2. Model-Free Q-Factors
To avoid the model requirement (expected value calculation), we can approximate Q-factors instead of Value functions.
The Trick
Reverse the order of Expectation and Minimization:
\[ \tilde{Q}_k(x_k, u_k, r_k) \approx E \left\{ g_k(x_k, u_k, w_k) + \min_{u} \tilde{Q}_{k+1}(x_{k+1}, u, r_{k+1}) \right\} \]Now, samples \( \beta_k^s \) can be obtained from a simulator without knowing the explicit model equations.
Online Control Simplification
No model or expected value needed online! Just minimize the learned Q-function.
3. The Danger of Disproportionate Terms
Should we approximate \( Q(x, u) \) directly, or the difference \( Q(x, u) - Q(x, u') \)?
Example: Small Time Steps
Consider a discretized system with small \( \delta \). The Q-factor often looks like:
\[ Q(x, u) = \underbrace{V(x)}_{\text{Huge}} + \underbrace{\delta \cdot \text{Advantage}(x, u)}_{\text{Tiny}} \]If we approximate \( Q(x, u) \) directly, the neural network will focus on fitting the huge \( V(x) \) term and effectively ignore the tiny term that actually determines the optimal control.
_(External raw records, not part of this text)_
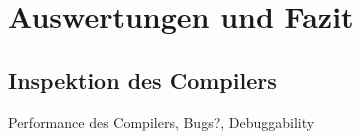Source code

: \part{Auswertungen und Fazit}
\chapter{Inspektion des Compilers}
\label{chapter}

Performance des Compilers, Bugs?, Debuggability

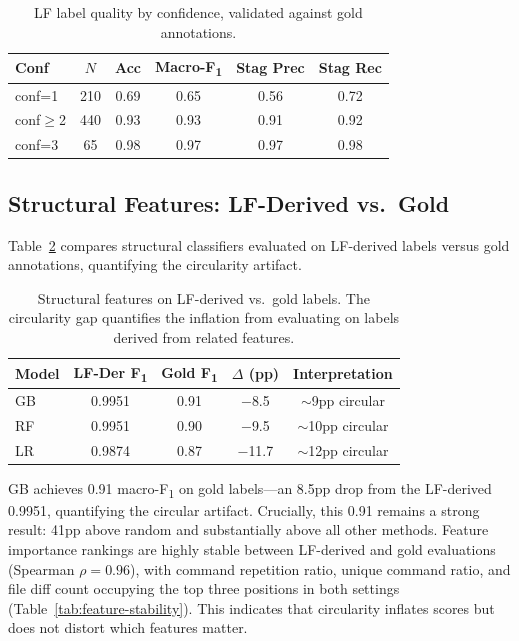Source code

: \documentclass[11pt,a4paper]{article}
\newcommand{\fone}{F\textsubscript{1}}
\begin{document}
\begin{table}[t]
\centering
\small
\begin{tabular}{lccccc}
\toprule
Conf & $N$ & Acc & Macro-\fone{} & Stag Prec & Stag Rec \\
\midrule
conf=1 & 210 & 0.69 & 0.65 & 0.56 & 0.72 \\
conf$\geq$2 & 440 & 0.93 & 0.93 & 0.91 & 0.92 \\
conf=3 & 65 & 0.98 & 0.97 & 0.97 & 0.98 \\
\bottomrule
\end{tabular}
\caption{LF label quality by confidence, validated against gold annotations.}
\label{tab:lf-quality-gold}
\end{table}


\subsection{Structural Features: LF-Derived vs.\ Gold}
\label{sec:structural-gold}

Table~\ref{tab:structural-gold} compares structural classifiers evaluated on LF-derived labels versus gold annotations, quantifying the circularity artifact.

\begin{table}[t]
\centering
\small
\begin{tabular}{lcccc}
\toprule
Model & LF-Der \fone{} & Gold \fone{} & $\Delta$ (pp) & Interpretation \\
\midrule
GB & 0.9951 & 0.91 & $-$8.5 & $\sim$9pp circular \\
RF & 0.9951 & 0.90 & $-$9.5 & $\sim$10pp circular \\
LR & 0.9874 & 0.87 & $-$11.7 & $\sim$12pp circular \\
\bottomrule
\end{tabular}
\caption{Structural features on LF-derived vs.\ gold labels. The circularity gap quantifies the inflation from evaluating on labels derived from related features.}
\label{tab:structural-gold}
\end{table}

GB achieves 0.91 macro-\fone{} on gold labels---an 8.5pp drop from the LF-derived 0.9951, quantifying the circular artifact. Crucially, this 0.91 remains a strong result: 41pp above random and substantially above all other methods. Feature importance rankings are highly stable between LF-derived and gold evaluations (Spearman $\rho{=}0.96$), with command repetition ratio, unique command ratio, and file diff count occupying the top three positions in both settings (Table~\ref{tab:feature-stability}). This indicates that circularity inflates scores but does not distort which features matter.
\end{document}
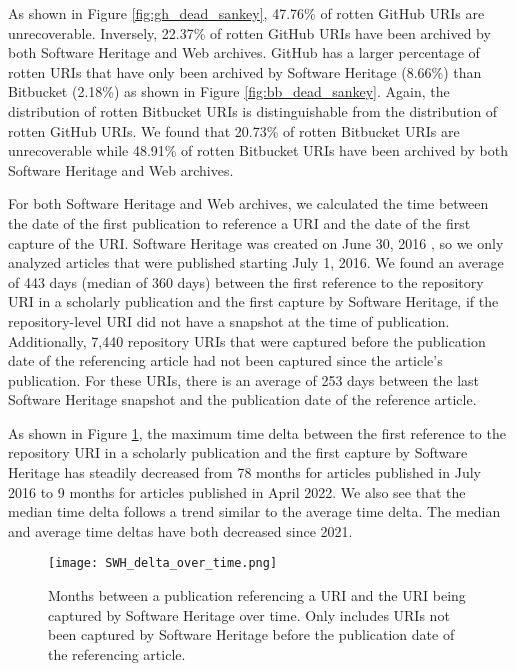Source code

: As shown in Figure \ref{fig:gh_dead_sankey}, 47.76\% of rotten GitHub URIs are unrecoverable. Inversely, 22.37\% of rotten GitHub URIs have been archived by both Software Heritage and Web archives. GitHub has a larger percentage of rotten URIs that have only been archived by Software Heritage (8.66\%) than Bitbucket (2.18\%) as shown in Figure \ref{fig:bb_dead_sankey}. Again, the distribution of rotten Bitbucket URIs is distinguishable from the distribution of rotten GitHub URIs. We found that 20.73\% of rotten Bitbucket URIs are unrecoverable while 48.91\% of rotten Bitbucket URIs have been archived by both Software Heritage and Web archives.  

For both Software Heritage and Web archives, we calculated the time between the date of the first publication to reference a URI and the date of the first capture of the URI. Software Heritage was created on June 30, 2016 \cite{dicosmo_swhblog}, so we only analyzed articles that were published starting July 1, 2016. We found an average of 443 days (median of 360 days) between the first reference to the repository URI in a scholarly publication and the first capture by Software Heritage, if the repository-level URI did not have a snapshot at the time of publication. Additionally, 7,440 repository URIs that were captured before the publication date of the referencing article had not been captured since the article's publication. For these  URIs, there is an average of 253 days between the last Software Heritage snapshot and the publication date of the reference article. 

As shown in Figure \ref{fig:swh_delta},
the maximum time delta between the first reference to the repository URI in a scholarly publication and the first capture by Software Heritage has steadily decreased from 78 months for articles published in July 2016 to 9 months for articles published in April 2022. We also see that the median time delta follows a trend similar to the average time delta. The median and average time deltas have both decreased since 2021. 

\begin{figure}
    \centering
    \texttt{[image: SWH\_delta\_over\_time.png]}
    \caption{Months between a publication referencing a URI and the URI being captured by Software Heritage over time. Only includes URIs not been captured by Software Heritage before the publication date of the referencing article.}
    \label{fig:swh_delta}
\end{figure}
The policy improvement information is "lost".
The Remedy: Baselines
Subtract a state-dependent constant (baseline) from the Q-factors to remove the huge term.
- Differential Training: Learn \( D(x, x') = J(x) - J(x') \).
- Advantage Updating: Learn \( A(x, u) = Q(x, u) - \min_{u'} Q(x, u') \).